_Task details_: Return, from the data below, each line that contains the word "celery".

_Data shown_:

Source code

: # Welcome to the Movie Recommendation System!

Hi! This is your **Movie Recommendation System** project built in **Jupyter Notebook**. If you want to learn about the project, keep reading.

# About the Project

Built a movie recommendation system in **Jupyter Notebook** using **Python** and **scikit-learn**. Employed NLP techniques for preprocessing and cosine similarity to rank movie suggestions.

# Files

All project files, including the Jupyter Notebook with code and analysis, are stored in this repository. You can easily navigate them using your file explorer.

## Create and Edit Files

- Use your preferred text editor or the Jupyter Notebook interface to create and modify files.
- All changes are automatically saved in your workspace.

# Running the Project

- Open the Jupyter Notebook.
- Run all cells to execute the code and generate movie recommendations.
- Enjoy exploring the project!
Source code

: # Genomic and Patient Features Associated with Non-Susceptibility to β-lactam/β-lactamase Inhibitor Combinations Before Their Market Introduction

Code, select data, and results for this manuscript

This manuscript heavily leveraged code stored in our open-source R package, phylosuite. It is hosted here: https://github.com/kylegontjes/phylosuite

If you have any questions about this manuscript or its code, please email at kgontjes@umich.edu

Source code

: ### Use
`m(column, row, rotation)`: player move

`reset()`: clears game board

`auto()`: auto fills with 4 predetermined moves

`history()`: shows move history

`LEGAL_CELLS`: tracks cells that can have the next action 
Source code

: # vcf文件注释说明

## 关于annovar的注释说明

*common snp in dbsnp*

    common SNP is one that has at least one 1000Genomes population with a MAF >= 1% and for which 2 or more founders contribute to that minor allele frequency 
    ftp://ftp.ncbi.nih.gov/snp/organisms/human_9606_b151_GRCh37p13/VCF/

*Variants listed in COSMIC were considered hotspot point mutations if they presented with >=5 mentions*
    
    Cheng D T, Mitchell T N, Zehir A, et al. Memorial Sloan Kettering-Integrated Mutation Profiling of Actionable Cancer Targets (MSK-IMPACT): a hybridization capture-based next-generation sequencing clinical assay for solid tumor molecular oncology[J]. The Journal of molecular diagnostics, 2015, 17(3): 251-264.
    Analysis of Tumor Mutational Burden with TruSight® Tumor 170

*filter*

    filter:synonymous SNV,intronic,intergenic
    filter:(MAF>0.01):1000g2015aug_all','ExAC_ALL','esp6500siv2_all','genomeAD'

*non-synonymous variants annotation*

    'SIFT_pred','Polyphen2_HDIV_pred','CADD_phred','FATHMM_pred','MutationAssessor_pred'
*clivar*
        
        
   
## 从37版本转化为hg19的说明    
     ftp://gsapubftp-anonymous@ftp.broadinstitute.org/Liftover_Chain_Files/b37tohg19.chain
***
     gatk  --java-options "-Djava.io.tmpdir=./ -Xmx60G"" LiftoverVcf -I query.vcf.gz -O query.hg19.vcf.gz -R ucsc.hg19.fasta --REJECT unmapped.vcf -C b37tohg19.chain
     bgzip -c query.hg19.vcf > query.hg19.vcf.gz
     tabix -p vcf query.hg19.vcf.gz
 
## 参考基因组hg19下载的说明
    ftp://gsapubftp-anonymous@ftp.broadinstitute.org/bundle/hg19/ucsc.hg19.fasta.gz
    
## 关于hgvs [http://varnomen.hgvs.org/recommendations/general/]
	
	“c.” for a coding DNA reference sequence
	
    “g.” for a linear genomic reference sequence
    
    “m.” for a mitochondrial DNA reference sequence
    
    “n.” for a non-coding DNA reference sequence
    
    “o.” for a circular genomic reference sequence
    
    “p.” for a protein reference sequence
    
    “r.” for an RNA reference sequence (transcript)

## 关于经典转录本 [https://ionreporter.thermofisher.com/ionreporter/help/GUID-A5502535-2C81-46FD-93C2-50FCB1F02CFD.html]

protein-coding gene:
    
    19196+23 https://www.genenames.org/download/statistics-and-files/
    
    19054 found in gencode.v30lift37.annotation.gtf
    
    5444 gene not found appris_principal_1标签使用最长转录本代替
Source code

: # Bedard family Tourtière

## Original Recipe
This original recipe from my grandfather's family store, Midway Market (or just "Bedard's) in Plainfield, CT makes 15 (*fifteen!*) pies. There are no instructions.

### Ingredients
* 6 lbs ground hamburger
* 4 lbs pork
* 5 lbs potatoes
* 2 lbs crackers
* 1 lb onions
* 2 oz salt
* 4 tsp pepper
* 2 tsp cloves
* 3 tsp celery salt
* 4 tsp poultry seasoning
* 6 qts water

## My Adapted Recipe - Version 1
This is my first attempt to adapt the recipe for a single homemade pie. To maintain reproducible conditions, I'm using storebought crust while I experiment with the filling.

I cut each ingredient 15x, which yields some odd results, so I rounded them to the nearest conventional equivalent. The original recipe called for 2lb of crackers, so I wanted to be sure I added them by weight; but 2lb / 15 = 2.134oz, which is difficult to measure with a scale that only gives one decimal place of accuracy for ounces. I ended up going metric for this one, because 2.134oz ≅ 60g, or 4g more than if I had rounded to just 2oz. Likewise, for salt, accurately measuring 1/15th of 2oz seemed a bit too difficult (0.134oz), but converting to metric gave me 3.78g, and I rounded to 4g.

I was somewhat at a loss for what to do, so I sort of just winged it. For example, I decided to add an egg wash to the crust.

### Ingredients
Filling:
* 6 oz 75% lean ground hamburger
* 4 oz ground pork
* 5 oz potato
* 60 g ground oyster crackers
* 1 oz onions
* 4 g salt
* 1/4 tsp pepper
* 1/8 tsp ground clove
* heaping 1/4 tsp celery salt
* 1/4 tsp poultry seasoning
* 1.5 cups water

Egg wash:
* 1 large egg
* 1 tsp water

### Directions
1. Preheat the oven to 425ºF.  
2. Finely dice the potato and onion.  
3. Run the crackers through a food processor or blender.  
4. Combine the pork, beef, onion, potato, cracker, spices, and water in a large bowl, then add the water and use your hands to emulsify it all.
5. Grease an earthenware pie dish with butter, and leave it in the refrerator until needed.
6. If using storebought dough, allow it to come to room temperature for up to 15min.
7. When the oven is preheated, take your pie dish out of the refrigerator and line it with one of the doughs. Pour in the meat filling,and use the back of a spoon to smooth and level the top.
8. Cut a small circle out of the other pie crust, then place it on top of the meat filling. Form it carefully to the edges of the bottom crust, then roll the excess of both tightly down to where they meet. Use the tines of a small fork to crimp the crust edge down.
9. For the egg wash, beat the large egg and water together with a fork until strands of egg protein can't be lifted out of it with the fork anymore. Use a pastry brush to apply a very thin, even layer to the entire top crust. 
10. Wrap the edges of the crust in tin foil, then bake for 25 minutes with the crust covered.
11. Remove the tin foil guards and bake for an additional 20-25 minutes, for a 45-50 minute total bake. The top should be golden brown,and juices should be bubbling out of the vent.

_Answer for this exercise_:
* 3 tsp celery salt
* heaping 1/4 tsp celery salt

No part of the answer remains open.